Shaken and Stirred

Now, more than ever, yes.

April 6, 2008 · 3 Comments

I was emptying drawers yesterday afternoon. I know I haven’t given you the novel I promised on why things with the genius are falling apart. It will still come, just not before I interject: I’m moving back to my home town. I do not wish to pay another month’s rent here, so I’ve got the rest of April to put all the pieces together. 

Six months of intense soul-searching has brought me to this strange precipice. I’ve known it was coming, this life-altering decision I would have to make. I was afraid that there wouldn’t be any sign-posts along the way and that I would just have to leap, terrified, into the unknown. Clinging to the hope that I wouldn’t have to go so blindly, I was bouyed and I’ve been rewarded.

When I finally started to do something about all the mess I’m in, puzzle pieces came into view. I don’t want to say I’m jaded, but with each little step I have to keep questioning and doubting and hoping. It’s a new life. I don’t want to lose the urgency to live wide open. There is much to do. There is much to hope for.

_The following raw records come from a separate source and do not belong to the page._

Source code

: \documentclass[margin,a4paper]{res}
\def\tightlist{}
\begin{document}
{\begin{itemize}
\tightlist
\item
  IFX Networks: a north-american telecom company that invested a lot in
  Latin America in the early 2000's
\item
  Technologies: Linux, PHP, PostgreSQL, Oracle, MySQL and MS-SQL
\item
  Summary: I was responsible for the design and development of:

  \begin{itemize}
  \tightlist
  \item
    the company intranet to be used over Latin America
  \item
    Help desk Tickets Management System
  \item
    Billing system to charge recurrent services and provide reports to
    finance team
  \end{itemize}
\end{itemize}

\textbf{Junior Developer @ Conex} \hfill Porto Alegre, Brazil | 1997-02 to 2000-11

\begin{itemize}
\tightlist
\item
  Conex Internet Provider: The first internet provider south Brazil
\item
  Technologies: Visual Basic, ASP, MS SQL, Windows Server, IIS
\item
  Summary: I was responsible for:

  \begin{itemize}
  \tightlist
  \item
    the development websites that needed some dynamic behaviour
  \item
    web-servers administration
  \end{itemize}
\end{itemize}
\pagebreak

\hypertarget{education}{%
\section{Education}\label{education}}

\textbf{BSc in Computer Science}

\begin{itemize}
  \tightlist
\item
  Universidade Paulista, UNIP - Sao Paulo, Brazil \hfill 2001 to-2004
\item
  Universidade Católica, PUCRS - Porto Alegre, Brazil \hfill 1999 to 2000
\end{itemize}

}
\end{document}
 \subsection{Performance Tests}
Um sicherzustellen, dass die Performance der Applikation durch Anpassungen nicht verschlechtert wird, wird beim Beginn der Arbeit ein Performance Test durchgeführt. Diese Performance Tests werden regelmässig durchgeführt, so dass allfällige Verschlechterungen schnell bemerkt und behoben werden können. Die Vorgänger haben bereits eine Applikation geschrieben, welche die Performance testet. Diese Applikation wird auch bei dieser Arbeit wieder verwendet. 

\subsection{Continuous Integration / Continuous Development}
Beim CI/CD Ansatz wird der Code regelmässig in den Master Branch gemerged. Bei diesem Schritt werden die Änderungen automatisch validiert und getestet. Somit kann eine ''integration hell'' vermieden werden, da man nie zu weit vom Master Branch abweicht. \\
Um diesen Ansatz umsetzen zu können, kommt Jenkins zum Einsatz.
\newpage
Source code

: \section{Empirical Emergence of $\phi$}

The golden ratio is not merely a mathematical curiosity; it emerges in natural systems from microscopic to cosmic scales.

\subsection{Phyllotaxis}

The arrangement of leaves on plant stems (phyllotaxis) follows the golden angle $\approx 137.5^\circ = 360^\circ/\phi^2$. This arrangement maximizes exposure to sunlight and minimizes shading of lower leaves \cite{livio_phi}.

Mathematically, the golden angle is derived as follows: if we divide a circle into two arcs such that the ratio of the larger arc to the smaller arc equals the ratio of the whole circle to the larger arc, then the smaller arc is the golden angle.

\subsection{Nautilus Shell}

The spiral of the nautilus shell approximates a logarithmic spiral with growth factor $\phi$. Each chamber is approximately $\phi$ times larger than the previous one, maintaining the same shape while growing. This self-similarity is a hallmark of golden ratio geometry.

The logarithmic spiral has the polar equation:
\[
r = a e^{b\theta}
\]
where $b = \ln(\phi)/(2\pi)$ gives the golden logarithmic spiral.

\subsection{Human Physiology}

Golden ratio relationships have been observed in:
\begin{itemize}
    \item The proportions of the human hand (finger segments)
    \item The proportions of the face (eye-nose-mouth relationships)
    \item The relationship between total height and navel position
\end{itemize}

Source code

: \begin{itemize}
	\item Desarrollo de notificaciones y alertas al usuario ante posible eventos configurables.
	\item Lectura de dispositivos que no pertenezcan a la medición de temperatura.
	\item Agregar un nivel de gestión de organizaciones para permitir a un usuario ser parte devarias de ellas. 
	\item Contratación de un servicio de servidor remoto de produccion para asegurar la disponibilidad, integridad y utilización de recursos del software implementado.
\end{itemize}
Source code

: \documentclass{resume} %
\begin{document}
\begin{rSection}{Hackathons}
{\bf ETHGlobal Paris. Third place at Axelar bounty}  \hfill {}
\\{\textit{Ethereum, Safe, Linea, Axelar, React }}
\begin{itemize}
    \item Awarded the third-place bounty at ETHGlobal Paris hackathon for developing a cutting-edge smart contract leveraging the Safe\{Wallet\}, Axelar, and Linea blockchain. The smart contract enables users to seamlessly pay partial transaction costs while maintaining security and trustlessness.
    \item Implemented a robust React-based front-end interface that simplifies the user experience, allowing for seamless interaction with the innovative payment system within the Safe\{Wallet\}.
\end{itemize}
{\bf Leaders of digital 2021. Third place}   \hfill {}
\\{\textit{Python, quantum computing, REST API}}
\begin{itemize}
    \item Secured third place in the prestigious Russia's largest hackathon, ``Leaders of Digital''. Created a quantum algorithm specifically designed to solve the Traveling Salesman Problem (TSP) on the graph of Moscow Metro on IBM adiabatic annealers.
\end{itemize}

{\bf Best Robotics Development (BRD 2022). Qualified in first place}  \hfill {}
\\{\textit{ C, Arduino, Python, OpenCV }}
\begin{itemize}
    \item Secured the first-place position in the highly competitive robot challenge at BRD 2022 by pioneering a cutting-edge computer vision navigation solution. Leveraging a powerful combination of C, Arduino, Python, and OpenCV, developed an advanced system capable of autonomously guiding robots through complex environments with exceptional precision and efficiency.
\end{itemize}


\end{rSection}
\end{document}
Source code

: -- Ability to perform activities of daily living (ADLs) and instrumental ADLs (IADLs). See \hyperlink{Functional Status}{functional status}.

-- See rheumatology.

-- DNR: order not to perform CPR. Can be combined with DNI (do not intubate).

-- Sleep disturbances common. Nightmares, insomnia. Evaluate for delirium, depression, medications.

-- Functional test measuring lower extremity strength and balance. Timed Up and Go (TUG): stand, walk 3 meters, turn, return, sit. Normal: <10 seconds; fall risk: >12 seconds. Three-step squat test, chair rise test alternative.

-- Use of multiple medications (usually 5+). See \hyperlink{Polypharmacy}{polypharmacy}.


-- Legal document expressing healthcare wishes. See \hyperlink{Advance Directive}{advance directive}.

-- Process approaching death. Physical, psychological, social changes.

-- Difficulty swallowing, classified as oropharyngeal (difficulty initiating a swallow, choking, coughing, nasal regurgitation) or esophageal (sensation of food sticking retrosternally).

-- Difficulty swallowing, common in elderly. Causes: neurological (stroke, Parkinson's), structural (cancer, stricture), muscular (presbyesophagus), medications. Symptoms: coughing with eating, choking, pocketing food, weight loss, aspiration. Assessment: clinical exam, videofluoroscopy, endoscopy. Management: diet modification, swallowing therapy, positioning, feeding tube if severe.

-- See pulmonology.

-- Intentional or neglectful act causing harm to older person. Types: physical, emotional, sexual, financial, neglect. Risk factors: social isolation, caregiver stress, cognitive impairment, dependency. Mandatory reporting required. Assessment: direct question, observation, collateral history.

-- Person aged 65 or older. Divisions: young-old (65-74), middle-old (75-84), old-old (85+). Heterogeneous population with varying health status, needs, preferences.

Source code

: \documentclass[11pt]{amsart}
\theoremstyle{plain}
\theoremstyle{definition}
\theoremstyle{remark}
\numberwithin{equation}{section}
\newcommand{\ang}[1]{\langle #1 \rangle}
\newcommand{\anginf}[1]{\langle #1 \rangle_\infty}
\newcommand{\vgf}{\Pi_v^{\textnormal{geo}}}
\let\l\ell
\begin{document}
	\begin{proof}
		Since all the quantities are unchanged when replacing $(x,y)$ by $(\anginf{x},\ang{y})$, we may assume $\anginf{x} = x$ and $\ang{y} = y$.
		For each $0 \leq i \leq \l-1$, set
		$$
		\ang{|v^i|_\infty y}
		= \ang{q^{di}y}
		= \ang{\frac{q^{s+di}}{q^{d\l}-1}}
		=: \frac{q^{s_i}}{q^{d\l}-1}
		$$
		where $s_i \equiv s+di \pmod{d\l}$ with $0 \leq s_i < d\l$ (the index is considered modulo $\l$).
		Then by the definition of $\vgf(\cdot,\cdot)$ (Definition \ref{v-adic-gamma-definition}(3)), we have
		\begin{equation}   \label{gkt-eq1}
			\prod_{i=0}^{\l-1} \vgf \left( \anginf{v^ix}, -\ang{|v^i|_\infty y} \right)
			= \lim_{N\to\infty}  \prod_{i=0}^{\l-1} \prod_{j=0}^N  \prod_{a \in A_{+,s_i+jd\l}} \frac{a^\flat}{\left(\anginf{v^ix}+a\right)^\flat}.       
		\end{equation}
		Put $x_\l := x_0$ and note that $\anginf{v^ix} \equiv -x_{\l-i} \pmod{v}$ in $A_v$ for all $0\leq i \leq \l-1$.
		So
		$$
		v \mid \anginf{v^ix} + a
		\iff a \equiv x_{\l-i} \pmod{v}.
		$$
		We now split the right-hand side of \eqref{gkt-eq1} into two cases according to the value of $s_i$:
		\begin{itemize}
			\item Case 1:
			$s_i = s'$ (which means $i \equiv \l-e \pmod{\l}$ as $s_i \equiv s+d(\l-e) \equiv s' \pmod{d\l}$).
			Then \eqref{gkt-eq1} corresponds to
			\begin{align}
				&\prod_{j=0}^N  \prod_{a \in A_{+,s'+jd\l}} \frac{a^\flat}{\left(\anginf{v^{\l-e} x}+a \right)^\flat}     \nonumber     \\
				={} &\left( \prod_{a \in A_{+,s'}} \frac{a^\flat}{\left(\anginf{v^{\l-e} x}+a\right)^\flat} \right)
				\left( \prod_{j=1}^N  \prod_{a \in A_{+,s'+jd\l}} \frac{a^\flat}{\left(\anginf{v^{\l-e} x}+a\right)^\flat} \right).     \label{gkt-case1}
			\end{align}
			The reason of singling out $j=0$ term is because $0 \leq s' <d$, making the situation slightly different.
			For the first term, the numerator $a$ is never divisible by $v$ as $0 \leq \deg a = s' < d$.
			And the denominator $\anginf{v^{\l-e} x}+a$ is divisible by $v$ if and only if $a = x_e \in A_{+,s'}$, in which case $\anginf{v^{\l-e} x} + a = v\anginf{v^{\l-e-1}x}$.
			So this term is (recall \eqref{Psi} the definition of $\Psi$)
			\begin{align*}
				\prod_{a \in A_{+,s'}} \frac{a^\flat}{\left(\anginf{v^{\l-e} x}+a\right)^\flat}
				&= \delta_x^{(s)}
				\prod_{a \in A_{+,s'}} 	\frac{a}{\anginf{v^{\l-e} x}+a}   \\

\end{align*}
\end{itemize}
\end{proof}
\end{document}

I raised a sport purse out of a deep drawer, and when I opened the purse, a fortune cookie fortune greeted me from a clear pocket: “Your dearest wish will come true.” It’s not really one wish in particular. It’s a schema of wishes. At a time when everything seems ripe, I want to say yes to life. I still waver with uncertainty, but I’m now taking steps, no matter the measure, instead of lying stagnant in fear and confusion.

(The link to “yes” in the previous paragraph is one of the best stories ever. Read it. It’s worth it.)

Categories: connection · happiness · life · shake/stir

3 responses so far ↓

  • Amanda // April 6, 2008 at 10:07 am

    “yes” oh thats a tear-jerker, in a good way, lovley.

    O.k I think blogging is bit like keeping a diary/scrapbook so it should be about you/ for you. Don’t blog for anyone else.

    Your dearest wish will come true… I’m sure it will ;0)

  • Sally Parrott Ashbrook // April 7, 2008 at 1:29 pm

    Do you remember when I told you, “You’re gathering your strength, and the decisions will come in time”? Yes. :)

    You’re growing so much–it’s really amazing to watch. Through all of the hardness of all of this (and certainly there is plenty), you just keep growing.

  • Furtheron // April 15, 2008 at 11:29 am

    I’ll go read the link given you’ve recommended it.

    And I’m very impressed with your brave stance on this. I’m never certain where I am is the right place, well very fleetingly I am sure at times, but I sometimes worry I’m only where I am in life cos I largely can’t be arsed to do anything about any of it. Anyone who steps out and goes through these changes has my deepest respect.